T1000 is definitely a troll. He's trying to take advantage of Gregorio's helpfulness to troll him. I think that's profoundly rude and disrespects an important member of our community. T1000 doesn't belong in this forum. I encourage the mods to deal with this.


----------



## T 1000 (Dec 19, 2022)

It is an interesting decision that only I am sanctioned from Testing Audiophile Claims, also only me from other threads, although I am attacked by others. that speaks volumes for the moderator and this whole sickness from Sound Science

so, in that way you relate with a different perspective


----------



## bigshot

Keep it up and all of your sock puppets will be banned too.


----------



## Daniel Johnston

bigshot said:


> We know that the range of frequency perception is 20Hz to 20kHz. Below that is vibrations not sound, and above that is inaudible. The threshold of perception of pitch is around 40Hz on the bottom and 5kHz on the top end. Detectability of response variations depend on the Q of the deviation and the frequency band, but range from .1dB to .5dB at the very lowest extreme. We know that at around -40dB (1%), non linear distortion disappears. We know that the threshold of pain is at 120-130dB, normal listening loud listening levels are 75-85dB, and the quietest listening room has a room tone of about 30dB. We know that between 500Hz and 8kHz that the threshold for group delay is between 1 and 3 ms. And we know that the audibility of jitter is between 20 and 200 ns (no one has bothered to pin it down any further because it doesn't exist anywhere near these levels even in the cheapest home audio equipment). Most of these thresholds are established using test tones. You can assume that with recorded music, they are significantly more lax.


Agree. 

However, this doesn't rule out that a person can't hear >20kHz, or can't perceive smaller than average dB differences, etc... Yes, it is highly unlikely, but not impossible. And I agree that a greater majority of those who "perceive" dramatic differences in what statistically should be inaudible, are not actually hearing anything different. Add to that age and environmental induced deterioration of hearing acuity, the chance of hearing minuscule differences becomes even less likely. 

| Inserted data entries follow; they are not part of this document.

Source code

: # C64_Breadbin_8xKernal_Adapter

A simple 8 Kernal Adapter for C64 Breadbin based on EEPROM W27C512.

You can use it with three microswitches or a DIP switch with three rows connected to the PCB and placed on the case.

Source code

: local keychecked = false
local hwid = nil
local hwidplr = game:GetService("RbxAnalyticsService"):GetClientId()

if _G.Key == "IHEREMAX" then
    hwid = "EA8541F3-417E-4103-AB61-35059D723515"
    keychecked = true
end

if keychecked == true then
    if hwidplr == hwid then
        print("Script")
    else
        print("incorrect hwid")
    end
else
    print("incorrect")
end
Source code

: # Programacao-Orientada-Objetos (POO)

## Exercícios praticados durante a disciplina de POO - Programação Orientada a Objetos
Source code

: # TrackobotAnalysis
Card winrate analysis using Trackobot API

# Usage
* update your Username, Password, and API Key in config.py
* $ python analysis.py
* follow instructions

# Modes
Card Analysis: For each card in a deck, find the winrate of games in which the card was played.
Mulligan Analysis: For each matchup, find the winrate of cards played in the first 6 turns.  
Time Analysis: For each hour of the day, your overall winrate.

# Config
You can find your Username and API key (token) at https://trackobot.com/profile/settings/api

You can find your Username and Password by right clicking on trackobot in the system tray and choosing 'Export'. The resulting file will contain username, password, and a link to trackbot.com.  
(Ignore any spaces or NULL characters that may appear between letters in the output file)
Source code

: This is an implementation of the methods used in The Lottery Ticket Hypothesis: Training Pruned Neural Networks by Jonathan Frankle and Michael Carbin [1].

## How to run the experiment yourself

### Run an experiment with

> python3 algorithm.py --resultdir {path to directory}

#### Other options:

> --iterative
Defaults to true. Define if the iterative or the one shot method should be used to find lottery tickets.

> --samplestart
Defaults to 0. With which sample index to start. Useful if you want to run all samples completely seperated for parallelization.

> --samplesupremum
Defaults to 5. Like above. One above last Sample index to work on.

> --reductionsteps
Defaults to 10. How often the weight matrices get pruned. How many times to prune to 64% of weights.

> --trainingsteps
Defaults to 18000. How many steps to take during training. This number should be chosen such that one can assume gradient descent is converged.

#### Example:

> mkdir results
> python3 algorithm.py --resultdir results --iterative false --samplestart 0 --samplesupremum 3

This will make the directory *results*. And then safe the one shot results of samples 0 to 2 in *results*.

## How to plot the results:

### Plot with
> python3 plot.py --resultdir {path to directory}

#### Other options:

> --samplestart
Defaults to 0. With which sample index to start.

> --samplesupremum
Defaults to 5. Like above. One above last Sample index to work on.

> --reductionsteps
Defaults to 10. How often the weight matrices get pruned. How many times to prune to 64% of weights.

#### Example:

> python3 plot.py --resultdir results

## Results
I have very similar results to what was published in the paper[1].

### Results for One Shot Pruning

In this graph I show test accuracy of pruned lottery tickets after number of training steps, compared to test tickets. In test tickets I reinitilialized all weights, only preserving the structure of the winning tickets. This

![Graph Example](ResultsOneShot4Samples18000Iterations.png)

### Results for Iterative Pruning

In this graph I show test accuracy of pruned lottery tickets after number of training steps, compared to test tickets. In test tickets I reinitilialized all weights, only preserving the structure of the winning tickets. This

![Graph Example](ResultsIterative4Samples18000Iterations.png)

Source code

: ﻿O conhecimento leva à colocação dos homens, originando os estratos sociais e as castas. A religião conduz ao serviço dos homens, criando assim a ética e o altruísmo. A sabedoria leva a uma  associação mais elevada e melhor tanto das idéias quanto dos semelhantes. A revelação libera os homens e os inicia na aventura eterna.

Again, these numbers are statistically derived from population data. You have to agree that transducers are becoming more and more resolving with less distortion. Therefore, fidelity of recorded music is being reproduced with better accuracy. As is the equipment used to drive the transducers. And since truly high fidelity equipment is readily available, more people are able not just to consume music but also critically listen. 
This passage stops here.